A SPEECH and language therapist has told an inquiry into the death of a Greenock care home resident that it is not possible to identify the kind of food he choked on before passing away.

Robert McPaul died at Sir Gabriel Wood’s Mariners’ Home in March 2018 after he was served a steak pie meal which was unsuitable for his dietary requirements.

The fatal accident inquiry (FAI) previously heard that the 70-year-old had been placed on a textured diet following previous choking incidents.

Giving evidence via video link on Tuesday, a speech and language therapist who compiled a report in the wake of Mr McPaul’s death noted that pastry contained in the dish was not in line with his fork-mashed diet.

She explained that puff pasty is categorised as a ‘bread product’ which requires ‘as many chewing cycles as peanuts’.

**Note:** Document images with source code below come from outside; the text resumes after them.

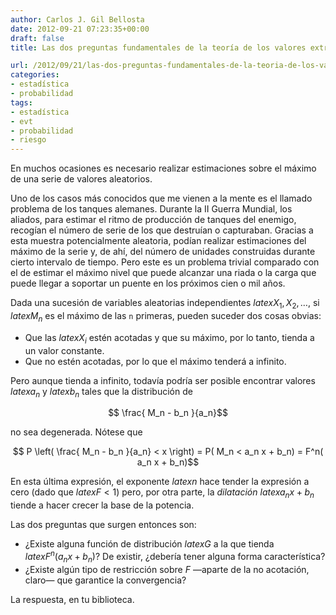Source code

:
 ```yaml
---
author: Carlos J. Gil Bellosta
date: 2012-09-21 07:23:35+00:00
draft: false
title: Las dos preguntas fundamentales de la teoría de los valores extremos

url: /2012/09/21/las-dos-preguntas-fundamentales-de-la-teoria-de-los-valores-extremos/
categories:
- estadística
- probabilidad
tags:
- estadística
- evt
- probabilidad
- riesgo
---
```


En muchos ocasiones es necesario realizar estimaciones sobre el máximo de una serie de valores aleatorios.

Uno de los casos más conocidos que me vienen a la mente es el llamado problema de los tanques alemanes. Durante la II Guerra Mundial, los aliados, para estimar el ritmo de producción de tanques del enemigo, recogían el número de serie de los que destruían o capturaban. Gracias a esta muestra potencialmente aleatoria, podían realizar estimaciones del máximo de la serie y, de ahí, del número de unidades construidas durante cierto intervalo de tiempo. Pero este es un problema trivial comparado con el de estimar el máximo nivel que puede alcanzar una riada o la carga que puede llegar a soportar un puente en los próximos cien o mil años.

Dada una sucesión de variables aleatorias independientes $latex X_1, X_2,\dots$, si $latex M_n$ es el máximo de las `n` primeras, pueden suceder dos cosas obvias:

* Que las $latex X_i$ estén acotadas y que su máximo, por lo tanto, tienda a un valor constante.
* Que no estén acotadas, por lo que el máximo tenderá a infinito.

Pero aunque tienda a infinito, todavía podría ser posible encontrar valores $latex a_n$ y $latex b_n$ tales que la distribución de

$$ \frac{ M_n - b_n }{a_n}$$

no sea degenerada. Nótese que

$$ P \left( \frac{ M_n - b_n }{a_n} < x \right) = P( M_n < a_n x + b_n) = F^n( a_n x + b_n)$$

En esta última expresión, el exponente $latex n$ hace tender la expresión a cero (dado que $latex F < 1$) pero, por otra parte, la _dilatación_ $latex a_n x + b_n$ tiende a hacer crecer la base de la potencia.

Las dos preguntas que surgen entonces son:

* ¿Existe alguna función de distribución $latex G$ a la que tienda $latex F^n( a_n x + b_n)$? De existir, ¿debería tener alguna forma característica?
* ¿Existe algún tipo de restricción sobre _F_ —aparte de la no acotación, claro— que garantice la convergencia?

La respuesta, en tu biblioteca.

READ MORE: Robert McPaul FAI begins at Greenock Sheriff Court

While some textured diets will allow for consumption of bread, the therapist said this would be decided on an individual basis – and that there was no evidence that bread was an exception for Mr McPaul.

The witness added: “It is not possible to identify the material that cause the obstruction.

“However, in my opinion, it is possible that the item was puff pastry.

“It is possible it was an item of food Mr McPaul pocketed in his mouth.”

Earlier this year, the inquiry heard that Mr McPaul was due to be served a chicken paella dish on the day he died, but was mistakenly given steak pie.

(Image: Newsquest)

Two carers were present when he ‘grabbed’ a piece of food with his hand and placed it in his mouth before he started to choke.

Previous evidence also noted that Mr McPaul was prone to eating too quickly and overfilling his mouth, posing a risk of choking.

The speech and language therapist said: “In my opinion, it would have been unlikely that the two staff members in the canteen at the time would have been able to supervise Mr McPaul adequately for the duration of his meal.”

READ MORE: Robert McPaul FAI hears evidence from care assistant 

She said that had there been more staff present, she would have expected them to notice ‘quite quickly’ that the meal was unsuitable.

The inquiry heard that textured diets are not an ‘exact science’ and that they are dependent on the individual and a number of other factors.

(Image: Newsquest)

Following Mr McPaul’s death, a colour coded plate system was implemented at the home to help staff distinguish between different types of meals.

Asked if she would expect any other changes to be made, the witness said: “I might expect that the meal is checked in terms of what is on the plate as well, just in case that colour coded plate was provided in error.

“I would expect a check by the chef and another check from the staff.”

The fatal accident inquiry before Sheriff Sheena Fraser is due to continue on July 18.